Lenny Bruce’s Fear: He Will Run Out of Fare to the Supreme Court – Village Voice

Lenny Bruce’s Fear: He Will Run Out of Fare to the Supreme Court
April 9, 1964

The local authorities probably won’t believe it, but their best — perhaps only — friend since they arrested Lenny Bruce on an obscenity charge at the Cafe Au Go Go last Friday night is Lenny Bruce.

A petition drawn up by the newly formed Emergency Committee Against Harassment of Lenny Bruce, addressed to Mayor Wagner, challenges “New York City police and censors,” asking if ” ‘obscenity’ is the charge the public’s protectors have happily agreed is the best with which to silence an individual whose position, though popular with his audiences, is unpopular with an official minority?” And comedian Irwin Corey, who volunteered to go on in Bruce’s place at the Bleecker Street coffee house on the night of the arrest, devoted nearly all of his hour-and-a-half talkathon to the subject of “cops.” “A cop,” said Corey, “is an amoeba,” and the Village is a place “surrounded by precincts.”

‘Behind or Ahead’

But all Lenny Bruce will blame is the ‘mores or the times.’ “I’m either behind or ahead of the times,” he explains with incongruous equanimity.

A couple of hours spent with Bruce, however, can be a pretty incongruous couple of hours.

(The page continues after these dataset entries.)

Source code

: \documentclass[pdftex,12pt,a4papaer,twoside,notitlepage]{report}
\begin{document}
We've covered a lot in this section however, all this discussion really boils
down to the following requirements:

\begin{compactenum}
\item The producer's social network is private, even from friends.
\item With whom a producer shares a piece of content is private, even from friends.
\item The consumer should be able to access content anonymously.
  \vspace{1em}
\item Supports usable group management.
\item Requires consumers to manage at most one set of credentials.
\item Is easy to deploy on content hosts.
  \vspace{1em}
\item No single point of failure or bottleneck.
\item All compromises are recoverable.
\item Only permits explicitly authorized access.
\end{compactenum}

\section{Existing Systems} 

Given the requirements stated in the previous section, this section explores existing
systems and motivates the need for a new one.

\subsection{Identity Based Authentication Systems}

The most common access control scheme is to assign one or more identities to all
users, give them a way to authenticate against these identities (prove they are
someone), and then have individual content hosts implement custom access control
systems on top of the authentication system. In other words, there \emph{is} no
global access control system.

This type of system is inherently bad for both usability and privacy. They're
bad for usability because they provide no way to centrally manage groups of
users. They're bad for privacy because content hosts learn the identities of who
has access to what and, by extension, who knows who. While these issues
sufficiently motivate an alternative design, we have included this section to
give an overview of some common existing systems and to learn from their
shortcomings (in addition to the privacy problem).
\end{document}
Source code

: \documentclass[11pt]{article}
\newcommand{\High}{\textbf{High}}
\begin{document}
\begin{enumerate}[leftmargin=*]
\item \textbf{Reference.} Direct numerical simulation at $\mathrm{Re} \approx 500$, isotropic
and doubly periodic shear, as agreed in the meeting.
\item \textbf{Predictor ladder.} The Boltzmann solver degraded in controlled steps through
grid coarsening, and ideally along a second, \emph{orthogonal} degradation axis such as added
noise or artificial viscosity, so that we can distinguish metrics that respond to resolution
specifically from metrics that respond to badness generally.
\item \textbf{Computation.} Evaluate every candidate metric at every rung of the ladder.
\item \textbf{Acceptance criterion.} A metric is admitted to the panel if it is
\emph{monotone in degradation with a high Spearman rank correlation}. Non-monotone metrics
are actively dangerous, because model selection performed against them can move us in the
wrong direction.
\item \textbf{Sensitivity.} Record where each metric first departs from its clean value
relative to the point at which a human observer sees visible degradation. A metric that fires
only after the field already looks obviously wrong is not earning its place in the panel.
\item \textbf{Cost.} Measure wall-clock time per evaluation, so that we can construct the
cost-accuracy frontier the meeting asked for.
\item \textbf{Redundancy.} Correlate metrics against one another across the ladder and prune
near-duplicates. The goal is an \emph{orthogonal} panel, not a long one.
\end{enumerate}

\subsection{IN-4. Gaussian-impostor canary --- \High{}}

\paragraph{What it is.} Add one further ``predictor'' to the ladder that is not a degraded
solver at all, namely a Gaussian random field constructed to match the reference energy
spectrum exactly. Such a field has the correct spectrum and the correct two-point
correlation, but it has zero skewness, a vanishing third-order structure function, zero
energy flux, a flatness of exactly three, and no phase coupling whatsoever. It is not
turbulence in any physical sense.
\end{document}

First, tagging along with him and his private-detective sidekick to the Fifth Avenue apartment of a prominent civil liberterian, for whom they play the tapes of the shows for which Bruce was arrested. Sitting in a comfortable chair surrounded by wall-to-wall carpeting watching Bruce, in his light blue pants and white shoes and tan suede jacket, sitting stiffly in another comfortable chair, deadpan, listening to himself on the machine. And then watching him get fidgety, though always attentive and polite, as the liberal lectures him on the history of the good fight against censorship in this country and explains that Bruce’s language stems from an anal fixation, when all he really came for was some specific advice on his own case.

Focus on Strategy

Later, in his room at one of the Village’s less elegant hotels, where there is no carpeting, just blankets and miscellaneous junk on the floor, Bruce kind of nervously jumps around, occasionally flopping down on the messed-up bed with a law book, all his attention focused on working out the legal strategy to get him out from under the latest charge against him. His steadily mounting experience in cases like this has made him somewhat of a specialist on the subject. The whole scene is reminiscent of poet Allen Ginsberg spouting the expertise he accumulated in his recent battle with the City License Department for the right of poets to read their work in coffee houses. Here too the authorities are, if nothing else, succeeding in distracting an artist from his work and turning him into a legalist.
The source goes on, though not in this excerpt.